Com despachos fluviais em andamento, órgão acompanha obras da ponte bioceânica atendendo a demanda atual
Com a previsão de a ponte internacional da Rota Bioceânica ficar pronta em maio, ligando Brasil e Paraguai, entre Porto Murtinho e Carmelo Peralta (PY), a Receita Federal atua realizando despachos aduaneiros no modal fluvial.
Como acompanhou a reportagem, faltam 128 metros para a conclusão dessa etapa da obra. No total, são 350 metros que compõem o vão central sobre o rio.
Em conversa com o Correio do Estado, o superintendente-adjunto da 1ª Região Fiscal, auditor-fiscal Erivelto Alencar, informou que a atuação da Receita Federal acompanha o andamento das obras, dos acessos viários e do Centro Integrado de Controle de Fronteira (CICF).
“Esse acompanhamento tem como objetivo subsidiar, no momento oportuno, a avaliação da necessidade futura de ampliação do quadro de pessoal, conforme a evolução das operações e da infraestrutura. No cenário atual, a Receita Federal dispõe de servidores suficientes para atender à demanda existente, que, por ora, limita-se ao processamento de despachos aduaneiros no modal fluvial”, disse Erivelto Alencar.

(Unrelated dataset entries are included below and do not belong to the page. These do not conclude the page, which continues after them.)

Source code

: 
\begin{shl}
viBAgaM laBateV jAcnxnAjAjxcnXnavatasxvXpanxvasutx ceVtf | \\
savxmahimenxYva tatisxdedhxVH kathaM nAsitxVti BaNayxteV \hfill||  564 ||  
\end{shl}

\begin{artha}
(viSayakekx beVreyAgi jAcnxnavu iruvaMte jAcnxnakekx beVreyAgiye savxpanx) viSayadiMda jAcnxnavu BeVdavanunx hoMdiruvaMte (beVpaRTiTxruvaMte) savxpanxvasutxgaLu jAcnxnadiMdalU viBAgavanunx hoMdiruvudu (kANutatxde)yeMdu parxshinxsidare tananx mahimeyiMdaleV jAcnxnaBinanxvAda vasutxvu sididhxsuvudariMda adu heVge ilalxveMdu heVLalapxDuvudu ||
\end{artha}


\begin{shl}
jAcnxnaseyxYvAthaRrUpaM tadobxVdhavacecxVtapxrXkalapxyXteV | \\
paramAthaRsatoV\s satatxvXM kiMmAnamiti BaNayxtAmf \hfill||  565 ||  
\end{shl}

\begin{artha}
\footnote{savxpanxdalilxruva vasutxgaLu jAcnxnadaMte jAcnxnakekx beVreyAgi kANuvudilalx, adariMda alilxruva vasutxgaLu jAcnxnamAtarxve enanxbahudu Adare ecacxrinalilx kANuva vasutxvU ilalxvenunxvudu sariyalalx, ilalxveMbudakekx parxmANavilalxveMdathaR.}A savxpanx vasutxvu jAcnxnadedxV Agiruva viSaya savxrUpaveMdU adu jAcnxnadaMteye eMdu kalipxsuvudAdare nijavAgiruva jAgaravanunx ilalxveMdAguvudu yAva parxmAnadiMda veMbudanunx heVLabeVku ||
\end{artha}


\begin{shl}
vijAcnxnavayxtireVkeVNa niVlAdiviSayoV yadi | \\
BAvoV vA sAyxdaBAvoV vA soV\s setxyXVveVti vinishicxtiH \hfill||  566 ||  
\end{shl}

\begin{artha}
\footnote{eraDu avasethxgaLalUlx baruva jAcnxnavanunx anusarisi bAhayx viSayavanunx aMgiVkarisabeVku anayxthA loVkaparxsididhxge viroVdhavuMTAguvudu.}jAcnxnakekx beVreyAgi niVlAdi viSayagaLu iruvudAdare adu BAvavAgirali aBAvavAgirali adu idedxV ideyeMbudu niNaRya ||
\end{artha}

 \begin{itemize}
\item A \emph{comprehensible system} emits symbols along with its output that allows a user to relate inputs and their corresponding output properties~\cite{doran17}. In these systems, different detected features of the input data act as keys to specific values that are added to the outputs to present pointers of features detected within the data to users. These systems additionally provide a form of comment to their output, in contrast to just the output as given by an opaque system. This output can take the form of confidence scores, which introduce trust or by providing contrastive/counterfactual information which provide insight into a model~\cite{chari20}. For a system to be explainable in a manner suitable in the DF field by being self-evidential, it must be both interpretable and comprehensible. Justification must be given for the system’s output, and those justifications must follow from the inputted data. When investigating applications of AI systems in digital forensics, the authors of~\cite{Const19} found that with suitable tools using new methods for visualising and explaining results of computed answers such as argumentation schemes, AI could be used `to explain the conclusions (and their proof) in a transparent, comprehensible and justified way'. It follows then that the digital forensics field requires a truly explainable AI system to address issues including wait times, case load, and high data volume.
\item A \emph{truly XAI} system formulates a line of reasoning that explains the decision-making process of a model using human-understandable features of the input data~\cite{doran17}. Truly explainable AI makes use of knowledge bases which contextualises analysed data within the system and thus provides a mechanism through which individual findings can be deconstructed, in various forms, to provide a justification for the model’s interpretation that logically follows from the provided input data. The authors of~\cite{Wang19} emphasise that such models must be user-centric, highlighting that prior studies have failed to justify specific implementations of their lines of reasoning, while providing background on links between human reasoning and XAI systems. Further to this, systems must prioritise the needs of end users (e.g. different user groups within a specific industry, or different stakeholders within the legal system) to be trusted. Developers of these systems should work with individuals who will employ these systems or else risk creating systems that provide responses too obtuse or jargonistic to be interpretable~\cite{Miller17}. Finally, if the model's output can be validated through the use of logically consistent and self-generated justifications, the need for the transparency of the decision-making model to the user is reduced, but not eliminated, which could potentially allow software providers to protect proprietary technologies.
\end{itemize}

Sobre a reativação da aduana em Bela Vista, ele explicou que a demanda foi apresentada à Receita Federal, o que permitiu o avanço do processo de reativação do ponto de fronteira.
Em fevereiro, devem ser iniciadas as atividades em caráter de projeto-piloto, e a inauguração está prevista para abril.
“Um fator que contribuiu significativamente para a celeridade desse processo foi o fato de já existirem servidores lotados na Agência da Receita Federal em Bela Vista, os quais estavam inicialmente direcionados às atividades de atendimento e agora serão gradualmente alocados para as atividades de despacho aduaneiro, viabilizando a retomada das operações”, contou.
Por ora, a ativação de outros pontos na região de fronteira não teve demanda apresentada à Receita Federal para a implementação de novas unidades voltadas à movimentação de mercadorias.
O superintendente-adjunto ressaltou que a implementação de novos pontos não ocorre apenas em função de demanda concreta, sendo também necessária a disponibilidade de pessoal e a criação regimental da unidade.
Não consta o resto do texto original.